Saved entries
═══

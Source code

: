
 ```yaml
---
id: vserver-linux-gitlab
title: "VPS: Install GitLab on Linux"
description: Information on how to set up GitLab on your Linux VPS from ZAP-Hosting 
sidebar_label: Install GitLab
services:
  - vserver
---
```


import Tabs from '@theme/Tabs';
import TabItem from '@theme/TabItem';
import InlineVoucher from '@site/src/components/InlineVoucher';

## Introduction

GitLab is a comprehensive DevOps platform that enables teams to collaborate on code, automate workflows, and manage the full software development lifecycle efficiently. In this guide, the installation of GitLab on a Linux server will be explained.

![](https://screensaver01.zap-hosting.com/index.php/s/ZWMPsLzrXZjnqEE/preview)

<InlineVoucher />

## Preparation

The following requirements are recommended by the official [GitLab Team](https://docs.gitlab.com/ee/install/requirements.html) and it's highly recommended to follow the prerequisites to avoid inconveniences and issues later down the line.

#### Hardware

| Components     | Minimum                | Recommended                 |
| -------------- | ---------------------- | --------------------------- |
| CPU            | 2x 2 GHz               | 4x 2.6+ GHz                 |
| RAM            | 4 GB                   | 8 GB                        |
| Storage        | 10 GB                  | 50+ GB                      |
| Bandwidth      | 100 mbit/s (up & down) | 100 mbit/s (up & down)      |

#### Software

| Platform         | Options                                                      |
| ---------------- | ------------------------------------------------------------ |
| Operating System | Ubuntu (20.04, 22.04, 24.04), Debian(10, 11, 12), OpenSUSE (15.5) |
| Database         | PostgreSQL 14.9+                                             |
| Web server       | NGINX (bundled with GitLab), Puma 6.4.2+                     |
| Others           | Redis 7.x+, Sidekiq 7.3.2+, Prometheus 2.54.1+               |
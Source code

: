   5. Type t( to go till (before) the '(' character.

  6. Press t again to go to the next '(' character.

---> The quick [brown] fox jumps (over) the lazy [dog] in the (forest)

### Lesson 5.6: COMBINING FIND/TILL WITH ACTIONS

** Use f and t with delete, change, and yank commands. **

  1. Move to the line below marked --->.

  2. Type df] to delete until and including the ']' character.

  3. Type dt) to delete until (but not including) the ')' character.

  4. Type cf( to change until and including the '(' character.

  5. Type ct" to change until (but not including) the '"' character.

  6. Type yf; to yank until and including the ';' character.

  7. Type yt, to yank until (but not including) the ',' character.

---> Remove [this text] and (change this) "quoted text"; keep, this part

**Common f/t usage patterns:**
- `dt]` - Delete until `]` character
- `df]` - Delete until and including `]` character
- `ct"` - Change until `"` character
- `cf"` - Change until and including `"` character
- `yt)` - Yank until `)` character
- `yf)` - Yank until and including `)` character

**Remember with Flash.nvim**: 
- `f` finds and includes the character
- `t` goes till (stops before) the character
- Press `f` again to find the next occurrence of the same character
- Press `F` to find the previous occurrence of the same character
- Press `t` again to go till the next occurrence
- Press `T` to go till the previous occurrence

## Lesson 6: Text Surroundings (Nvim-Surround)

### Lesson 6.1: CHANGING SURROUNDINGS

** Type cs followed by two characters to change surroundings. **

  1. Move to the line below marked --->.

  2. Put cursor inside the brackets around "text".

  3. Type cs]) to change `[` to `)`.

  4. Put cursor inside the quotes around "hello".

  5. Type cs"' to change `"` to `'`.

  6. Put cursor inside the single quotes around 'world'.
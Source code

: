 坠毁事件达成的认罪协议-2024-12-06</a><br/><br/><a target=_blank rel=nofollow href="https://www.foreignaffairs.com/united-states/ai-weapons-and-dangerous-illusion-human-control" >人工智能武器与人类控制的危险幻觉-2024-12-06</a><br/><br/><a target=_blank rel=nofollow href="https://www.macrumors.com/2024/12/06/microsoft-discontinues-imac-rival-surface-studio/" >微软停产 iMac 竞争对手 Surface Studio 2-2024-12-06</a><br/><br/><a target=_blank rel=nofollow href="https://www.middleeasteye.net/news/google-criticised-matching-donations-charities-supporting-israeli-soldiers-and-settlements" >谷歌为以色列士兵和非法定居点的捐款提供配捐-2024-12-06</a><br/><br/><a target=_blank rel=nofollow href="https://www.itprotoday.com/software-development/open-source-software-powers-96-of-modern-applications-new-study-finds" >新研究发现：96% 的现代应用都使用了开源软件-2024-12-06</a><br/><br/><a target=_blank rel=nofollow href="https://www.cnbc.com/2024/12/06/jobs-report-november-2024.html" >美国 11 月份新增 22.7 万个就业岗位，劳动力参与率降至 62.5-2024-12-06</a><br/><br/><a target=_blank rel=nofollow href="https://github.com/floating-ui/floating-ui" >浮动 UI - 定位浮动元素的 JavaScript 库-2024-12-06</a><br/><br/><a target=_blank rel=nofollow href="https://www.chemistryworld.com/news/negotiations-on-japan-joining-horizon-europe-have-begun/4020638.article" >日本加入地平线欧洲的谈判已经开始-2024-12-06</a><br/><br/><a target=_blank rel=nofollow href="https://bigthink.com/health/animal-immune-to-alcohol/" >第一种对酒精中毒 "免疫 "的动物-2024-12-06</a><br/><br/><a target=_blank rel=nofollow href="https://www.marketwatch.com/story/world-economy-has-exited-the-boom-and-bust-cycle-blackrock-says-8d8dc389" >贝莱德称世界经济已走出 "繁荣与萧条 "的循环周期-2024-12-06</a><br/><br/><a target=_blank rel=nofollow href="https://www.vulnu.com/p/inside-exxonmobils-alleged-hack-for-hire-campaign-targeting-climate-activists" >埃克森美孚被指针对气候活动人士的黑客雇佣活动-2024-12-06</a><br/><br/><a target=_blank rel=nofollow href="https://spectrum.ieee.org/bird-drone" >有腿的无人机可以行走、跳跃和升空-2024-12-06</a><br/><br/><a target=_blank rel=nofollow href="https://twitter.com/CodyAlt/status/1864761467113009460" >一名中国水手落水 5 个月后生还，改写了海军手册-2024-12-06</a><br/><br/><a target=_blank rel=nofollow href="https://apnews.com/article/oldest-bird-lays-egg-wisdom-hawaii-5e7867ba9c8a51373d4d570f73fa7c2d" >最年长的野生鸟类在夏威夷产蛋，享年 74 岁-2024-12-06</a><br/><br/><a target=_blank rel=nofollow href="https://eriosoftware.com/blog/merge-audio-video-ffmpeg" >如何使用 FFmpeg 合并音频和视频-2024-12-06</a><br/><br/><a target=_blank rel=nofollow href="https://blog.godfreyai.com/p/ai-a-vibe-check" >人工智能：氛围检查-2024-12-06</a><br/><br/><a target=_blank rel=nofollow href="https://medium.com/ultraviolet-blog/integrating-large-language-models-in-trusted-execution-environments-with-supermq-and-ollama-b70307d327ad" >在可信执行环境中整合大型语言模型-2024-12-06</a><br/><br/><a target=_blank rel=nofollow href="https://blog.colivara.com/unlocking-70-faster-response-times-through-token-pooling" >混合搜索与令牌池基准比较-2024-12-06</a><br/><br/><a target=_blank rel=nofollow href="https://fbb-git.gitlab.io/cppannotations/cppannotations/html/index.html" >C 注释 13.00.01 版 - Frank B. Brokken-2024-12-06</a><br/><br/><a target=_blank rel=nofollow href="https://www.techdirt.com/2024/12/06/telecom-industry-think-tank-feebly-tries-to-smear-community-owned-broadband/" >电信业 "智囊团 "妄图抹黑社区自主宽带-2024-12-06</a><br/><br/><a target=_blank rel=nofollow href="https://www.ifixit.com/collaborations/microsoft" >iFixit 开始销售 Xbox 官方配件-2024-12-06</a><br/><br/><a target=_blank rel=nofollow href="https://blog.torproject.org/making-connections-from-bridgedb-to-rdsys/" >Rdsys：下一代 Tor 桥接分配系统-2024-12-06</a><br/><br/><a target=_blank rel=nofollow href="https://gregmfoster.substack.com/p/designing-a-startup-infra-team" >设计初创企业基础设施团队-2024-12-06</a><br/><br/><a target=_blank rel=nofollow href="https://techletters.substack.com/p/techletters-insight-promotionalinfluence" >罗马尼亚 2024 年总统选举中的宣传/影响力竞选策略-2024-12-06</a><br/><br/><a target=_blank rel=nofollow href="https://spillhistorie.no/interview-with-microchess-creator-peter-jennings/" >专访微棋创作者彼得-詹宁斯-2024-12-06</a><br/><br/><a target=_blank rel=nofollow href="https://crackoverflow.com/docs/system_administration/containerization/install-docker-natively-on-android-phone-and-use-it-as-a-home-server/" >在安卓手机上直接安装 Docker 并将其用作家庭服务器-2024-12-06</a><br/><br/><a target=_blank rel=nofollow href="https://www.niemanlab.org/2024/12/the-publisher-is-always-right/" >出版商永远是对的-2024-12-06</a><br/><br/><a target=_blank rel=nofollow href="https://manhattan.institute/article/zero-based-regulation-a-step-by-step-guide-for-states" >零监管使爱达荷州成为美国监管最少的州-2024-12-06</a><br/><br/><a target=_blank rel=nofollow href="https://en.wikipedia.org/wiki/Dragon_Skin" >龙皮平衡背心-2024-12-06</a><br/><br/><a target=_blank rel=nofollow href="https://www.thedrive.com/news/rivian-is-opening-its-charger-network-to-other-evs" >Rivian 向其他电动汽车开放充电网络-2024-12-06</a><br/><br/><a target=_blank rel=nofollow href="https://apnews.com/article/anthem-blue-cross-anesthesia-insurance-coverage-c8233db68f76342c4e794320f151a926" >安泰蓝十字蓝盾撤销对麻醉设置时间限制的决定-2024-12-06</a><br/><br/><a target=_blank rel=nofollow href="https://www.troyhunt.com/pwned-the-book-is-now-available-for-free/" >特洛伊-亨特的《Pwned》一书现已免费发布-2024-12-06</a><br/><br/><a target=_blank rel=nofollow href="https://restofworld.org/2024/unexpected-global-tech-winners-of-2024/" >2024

═══

# Exercise requirements:
Lines after the one containing "## Introduction" are not part of the task. Output the entries exactly from their first line through that one.

# Result of the task:
Source code

:
 ```yaml
---
id: vserver-linux-gitlab
title: "VPS: Install GitLab on Linux"
description: Information on how to set up GitLab on your Linux VPS from ZAP-Hosting 
sidebar_label: Install GitLab
services:
  - vserver
---
```


import Tabs from '@theme/Tabs';
import TabItem from '@theme/TabItem';
import InlineVoucher from '@site/src/components/InlineVoucher';

## Introduction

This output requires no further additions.